Grey Day for Elcia said:
Oh god. I was just reading through some of the pages of posts that have poped up while I was asleep and it dawned on me... for the first time ever... I think America has it right and England is all back the front o.o
But seriously, hyperbole aside, that the WBC is allowed to operate in the U.S. and would see its members swiftly thrown in prison under this British law, makes me rather sad.
More and more people seem to be happy to file speech they dislike under the 'hate speech' folder and send folks off to jail without a care. I think we have become TOO comfortable; we have decided our way is right and anyone who disagrees with us can just be locked away because "I won't want to hear their incorrect hate speech."
I don't like where this is going and suddenly find myself a great deal less liking of England.
I find myself thinking the opposite; that the United States may be in the wrong on this, and the UK might have the right idea.
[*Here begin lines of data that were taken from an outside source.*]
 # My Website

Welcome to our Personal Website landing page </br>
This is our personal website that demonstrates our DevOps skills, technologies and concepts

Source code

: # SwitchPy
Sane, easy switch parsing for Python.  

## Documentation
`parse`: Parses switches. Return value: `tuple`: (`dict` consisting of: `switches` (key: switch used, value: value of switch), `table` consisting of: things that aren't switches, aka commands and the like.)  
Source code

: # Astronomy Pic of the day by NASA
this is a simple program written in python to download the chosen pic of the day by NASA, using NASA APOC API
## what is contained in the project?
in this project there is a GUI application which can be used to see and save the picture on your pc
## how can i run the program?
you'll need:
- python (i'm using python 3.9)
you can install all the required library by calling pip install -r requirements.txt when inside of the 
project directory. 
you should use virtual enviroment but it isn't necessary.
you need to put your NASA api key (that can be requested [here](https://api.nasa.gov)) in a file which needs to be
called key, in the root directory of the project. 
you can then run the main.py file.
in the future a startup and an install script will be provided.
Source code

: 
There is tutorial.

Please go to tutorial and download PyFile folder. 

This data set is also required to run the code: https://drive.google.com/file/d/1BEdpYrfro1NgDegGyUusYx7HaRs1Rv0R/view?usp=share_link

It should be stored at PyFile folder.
Free speech is beautiful notion, and one of the most fundamental rights in any decent government, but how free should free speech be? It is very easy to quote that famous line from Voltaire and say that that is the last word, but in reality it's rarely that simple. Almost every nation that has free speech places limits on it. The US Constitution's Bill of Rights protects the right to bear arms and the right to assembly, but if a group of people were to arm themselves and assemble in order to prepare an organized assassination attempt against the president, then the bill of rights most certainly wouldn't protect them. Why? Because such an action would represent a threat to the safety and security of the state.
Speech that seeks to undermine the fundamental rights and freedoms of a part of the population (gays, for example) is just as much a threat to the state as an attempt on the president's life. Many European nations have laws against affiliating oneself with the Nazis or Neo-Nazi movements, and laws against Nazi propaganda. Some of them criminalize holocaust denial. It is easy for Americans to censure such things without thought or context, insisting that a person ought to be able to express his ideas freely no matter how hateful those ideas are.
But why? Why protect them? Is there anything to be gained by allowing those who have no respect for the spirit of the bill of rights to seek sanctuary behind it while they spew venom with every word, while they intentionally ostracize and paralyze others with fear, intimidate them into silence? Hate speech is not merely "mean words", and any people who must live in fear are living under oppression, perhaps less visible but no less real than a system of slavery.
Freedom of speech and expression, in my estimation, are meant for those who respect freedom in all its forms and for all people, not for those who would utilize their own freedoms to repress those of others.